KISS complained that KISS Meets the Phantom of the Park was a huge embarrassment because it made them look cartoonish. It’s hard to figure what other possible outcome they imagined, though, since they signed on with Hanna Barbara to make the thing. That’s right, Hanna Barbara -- the same studio that gave the world The Flintstones and Scooby-Doo. In fact, Phantom is basically just an episode of Scooby-Doo, complete with a vengeful mad scientist building killer robots in a secret lab deep beneath the surface of an amusement park. You know, that old story. And given the members of KISS’s complete and utter lack of acting experience or talent, the result was flatter than any performance Barney Rubble or Shaggy ever turned in. (Ace Frehley’s stuntman shows up on the screen quite a lot. It’s kind of noticeable, too, since the stuntman is African American, and Ace is not.)

There’s a reason why The Star Wars Holiday Special is the grand finale of the 2004 book What Were They Thinking: The 100 Dumbest Events in Television History.

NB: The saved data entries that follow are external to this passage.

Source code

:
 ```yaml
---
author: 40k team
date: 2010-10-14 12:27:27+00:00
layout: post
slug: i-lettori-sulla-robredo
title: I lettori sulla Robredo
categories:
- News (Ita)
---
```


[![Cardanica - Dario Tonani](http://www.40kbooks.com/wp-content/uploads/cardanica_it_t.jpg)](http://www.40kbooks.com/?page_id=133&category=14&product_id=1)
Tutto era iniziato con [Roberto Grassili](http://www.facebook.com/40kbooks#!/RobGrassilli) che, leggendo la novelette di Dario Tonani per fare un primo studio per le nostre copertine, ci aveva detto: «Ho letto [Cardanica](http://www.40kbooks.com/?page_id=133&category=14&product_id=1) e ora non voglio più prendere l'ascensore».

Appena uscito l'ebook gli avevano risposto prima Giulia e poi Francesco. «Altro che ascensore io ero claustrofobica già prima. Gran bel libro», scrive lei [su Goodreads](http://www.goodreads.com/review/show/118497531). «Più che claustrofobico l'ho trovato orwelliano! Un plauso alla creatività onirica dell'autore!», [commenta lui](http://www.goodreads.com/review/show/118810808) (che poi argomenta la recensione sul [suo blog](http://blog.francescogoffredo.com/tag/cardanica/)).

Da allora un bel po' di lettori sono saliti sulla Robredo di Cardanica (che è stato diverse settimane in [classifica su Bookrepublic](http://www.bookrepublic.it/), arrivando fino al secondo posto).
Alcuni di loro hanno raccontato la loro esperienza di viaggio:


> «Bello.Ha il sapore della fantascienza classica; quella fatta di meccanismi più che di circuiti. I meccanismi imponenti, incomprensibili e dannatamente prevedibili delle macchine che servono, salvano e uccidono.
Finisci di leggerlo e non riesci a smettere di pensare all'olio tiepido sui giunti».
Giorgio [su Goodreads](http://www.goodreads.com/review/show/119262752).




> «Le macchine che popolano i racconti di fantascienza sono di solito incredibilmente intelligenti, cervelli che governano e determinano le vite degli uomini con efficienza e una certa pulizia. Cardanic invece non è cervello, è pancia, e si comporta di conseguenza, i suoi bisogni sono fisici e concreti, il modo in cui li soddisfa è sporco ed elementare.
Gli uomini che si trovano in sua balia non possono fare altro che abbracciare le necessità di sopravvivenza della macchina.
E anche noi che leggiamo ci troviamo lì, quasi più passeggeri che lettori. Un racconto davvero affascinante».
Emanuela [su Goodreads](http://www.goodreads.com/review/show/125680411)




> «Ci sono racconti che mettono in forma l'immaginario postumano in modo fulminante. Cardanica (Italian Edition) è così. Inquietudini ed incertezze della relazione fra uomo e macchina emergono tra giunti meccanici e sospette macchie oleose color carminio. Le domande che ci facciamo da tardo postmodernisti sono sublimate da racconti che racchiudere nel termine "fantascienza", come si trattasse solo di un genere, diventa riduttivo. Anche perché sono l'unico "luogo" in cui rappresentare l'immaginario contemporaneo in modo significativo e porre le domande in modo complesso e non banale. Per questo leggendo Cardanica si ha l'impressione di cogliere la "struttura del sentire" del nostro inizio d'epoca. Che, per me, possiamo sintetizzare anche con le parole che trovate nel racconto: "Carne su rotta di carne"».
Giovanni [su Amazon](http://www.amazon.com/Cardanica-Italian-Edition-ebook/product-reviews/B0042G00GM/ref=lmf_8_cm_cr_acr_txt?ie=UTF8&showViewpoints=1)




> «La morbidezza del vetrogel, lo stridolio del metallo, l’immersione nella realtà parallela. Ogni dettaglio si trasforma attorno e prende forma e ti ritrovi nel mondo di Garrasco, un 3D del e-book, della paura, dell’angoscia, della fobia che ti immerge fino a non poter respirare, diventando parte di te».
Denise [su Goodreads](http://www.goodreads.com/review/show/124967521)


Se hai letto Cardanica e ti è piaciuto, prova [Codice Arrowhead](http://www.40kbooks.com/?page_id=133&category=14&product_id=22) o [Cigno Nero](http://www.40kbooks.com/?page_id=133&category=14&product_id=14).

Set mostly on Chewbacca’s home planet, the bulk of the dialogue is turned over to Wookie grunts and roars. No subtitles, either (probably just as well). There’s the delightful segment wherein Chewbacca’s father settles in to enjoy some…well, what can only be described as internet porn. That, plus the thing that sure looks like a laptop hooked up to what sure looks like a big flatscreen on the wall, and you have to give them credit – they did a pretty good job predicting the future. Otherwise it’s all quite wrong. Being a TV Holiday Variety Special, of course you have to have guest stars. And who says “A long time ago, in a galaxy far, far away…” better than Bea Arthur, Art Carney, and Diahann Carroll?

Besides KISS’s threat to put any member of their crew who uttered the name of their movie on the unemployment line, George Lucas once famously said of The Star Wars Holiday Special that “If I had the time and a sledgehammer, I would track down every copy of that show and smash it.” Since the special was shown only once and never officially released thereafter, the only copies available were homemade videos, tapes of the original network airing. Carrie Fisher, who played Princess Leia, once cut a deal with Lucas: she’d do commentary voiceover work for Star Wars Blu-ray discs in exchange for a copy of the Holiday Special. She claims she plays it at parties when she wants people to go home.

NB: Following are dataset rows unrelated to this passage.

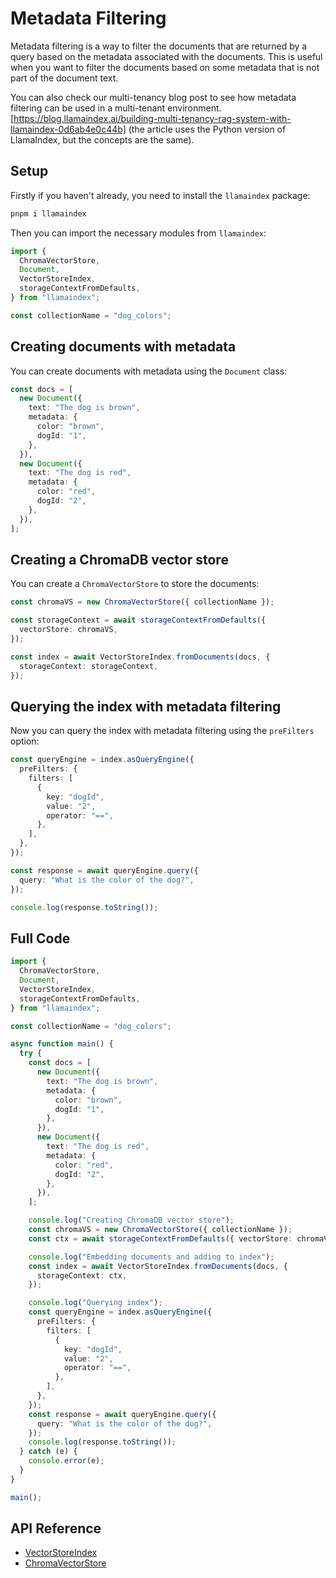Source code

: # Metadata Filtering

Metadata filtering is a way to filter the documents that are returned by a query based on the metadata associated with the documents. This is useful when you want to filter the documents based on some metadata that is not part of the document text.

You can also check our multi-tenancy blog post to see how metadata filtering can be used in a multi-tenant environment. [https://blog.llamaindex.ai/building-multi-tenancy-rag-system-with-llamaindex-0d6ab4e0c44b] (the article uses the Python version of LlamaIndex, but the concepts are the same).

## Setup

Firstly if you haven't already, you need to install the `llamaindex` package:

```bash
pnpm i llamaindex
```

Then you can import the necessary modules from `llamaindex`:

```ts
import {
  ChromaVectorStore,
  Document,
  VectorStoreIndex,
  storageContextFromDefaults,
} from "llamaindex";

const collectionName = "dog_colors";
```

## Creating documents with metadata

You can create documents with metadata using the `Document` class:

```ts
const docs = [
  new Document({
    text: "The dog is brown",
    metadata: {
      color: "brown",
      dogId: "1",
    },
  }),
  new Document({
    text: "The dog is red",
    metadata: {
      color: "red",
      dogId: "2",
    },
  }),
];
```

## Creating a ChromaDB vector store

You can create a `ChromaVectorStore` to store the documents:

```ts
const chromaVS = new ChromaVectorStore({ collectionName });

const storageContext = await storageContextFromDefaults({
  vectorStore: chromaVS,
});

const index = await VectorStoreIndex.fromDocuments(docs, {
  storageContext: storageContext,
});
```

## Querying the index with metadata filtering

Now you can query the index with metadata filtering using the `preFilters` option:

```ts
const queryEngine = index.asQueryEngine({
  preFilters: {
    filters: [
      {
        key: "dogId",
        value: "2",
        operator: "==",
      },
    ],
  },
});

const response = await queryEngine.query({
  query: "What is the color of the dog?",
});

console.log(response.toString());
```

## Full Code

```ts
import {
  ChromaVectorStore,
  Document,
  VectorStoreIndex,
  storageContextFromDefaults,
} from "llamaindex";

const collectionName = "dog_colors";

async function main() {
  try {
    const docs = [
      new Document({
        text: "The dog is brown",
        metadata: {
          color: "brown",
          dogId: "1",
        },
      }),
      new Document({
        text: "The dog is red",
        metadata: {
          color: "red",
          dogId: "2",
        },
      }),
    ];

    console.log("Creating ChromaDB vector store");
    const chromaVS = new ChromaVectorStore({ collectionName });
    const ctx = await storageContextFromDefaults({ vectorStore: chromaVS });

    console.log("Embedding documents and adding to index");
    const index = await VectorStoreIndex.fromDocuments(docs, {
      storageContext: ctx,
    });

    console.log("Querying index");
    const queryEngine = index.asQueryEngine({
      preFilters: {
        filters: [
          {
            key: "dogId",
            value: "2",
            operator: "==",
          },
        ],
      },
    });
    const response = await queryEngine.query({
      query: "What is the color of the dog?",
    });
    console.log(response.toString());
  } catch (e) {
    console.error(e);
  }
}

main();
```

## API Reference

- [VectorStoreIndex](../../api/classes/VectorStoreIndex.md)
- [ChromaVectorStore](../../api/classes/ChromaVectorStore.md)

The KISS project was, of course, meant to be the launching pad for their fabulous new career as superheroes of the big screen. That particular rocket is still on the pad.

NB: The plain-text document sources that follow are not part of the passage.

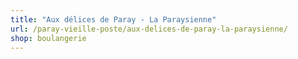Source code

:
 ```yaml
---
title: "Aux délices de Paray - La Paraysienne"
url: /paray-vieille-poste/aux-delices-de-paray-la-paraysienne/
shop: boulangerie
---
```

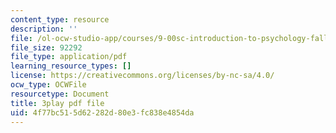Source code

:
 ```yaml
---
content_type: resource
description: ''
file: /ol-ocw-studio-app/courses/9-00sc-introduction-to-psychology-fall-2011/4f77bc515d62282d80e3fc838e4854da_2fbrl6WoIyo.pdf
file_size: 92292
file_type: application/pdf
learning_resource_types: []
license: https://creativecommons.org/licenses/by-nc-sa/4.0/
ocw_type: OCWFile
resourcetype: Document
title: 3play pdf file
uid: 4f77bc51-5d62-282d-80e3-fc838e4854da
---
```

Both of these fine features have attained solid Cult Classic street-cred in the intervening years. Once the stuff of legend, those homemade videos have since found their way online. Look no further than YouTube, natch, but for a pristine version of The Star Wars Holiday Special, complete with vintage network TV commercials of the day, check out Rifftrax. Of course, you get the Rifftrax guys mocking the show throughout, which is very helpful. Still, you might want to take some Dramamine first.  And prepare to ask yourself “What were they putting in the water in 1978?”